**DATA TO PROCESS:**
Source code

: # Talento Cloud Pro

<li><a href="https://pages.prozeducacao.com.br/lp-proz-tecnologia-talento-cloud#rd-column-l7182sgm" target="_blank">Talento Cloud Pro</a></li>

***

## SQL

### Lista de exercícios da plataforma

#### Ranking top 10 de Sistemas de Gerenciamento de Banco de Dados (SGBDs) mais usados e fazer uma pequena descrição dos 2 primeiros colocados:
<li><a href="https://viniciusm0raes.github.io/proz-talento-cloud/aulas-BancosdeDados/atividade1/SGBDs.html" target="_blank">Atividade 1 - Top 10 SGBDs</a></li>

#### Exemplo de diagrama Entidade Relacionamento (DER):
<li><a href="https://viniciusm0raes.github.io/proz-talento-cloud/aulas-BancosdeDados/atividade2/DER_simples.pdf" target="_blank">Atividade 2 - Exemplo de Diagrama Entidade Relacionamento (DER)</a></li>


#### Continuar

**BRIEF:**
Would you return exactly, and only, the lines beginning at the one with "Entidade Relacionamento (DER)</a></li>" and ending at the last line of the listing?

**RESPONSE TO THE TASK:**
<li><a href="https://viniciusm0raes.github.io/proz-talento-cloud/aulas-BancosdeDados/atividade2/DER_simples.pdf" target="_blank">Atividade 2 - Exemplo de Diagrama Entidade Relacionamento (DER)</a></li>


#### Continuar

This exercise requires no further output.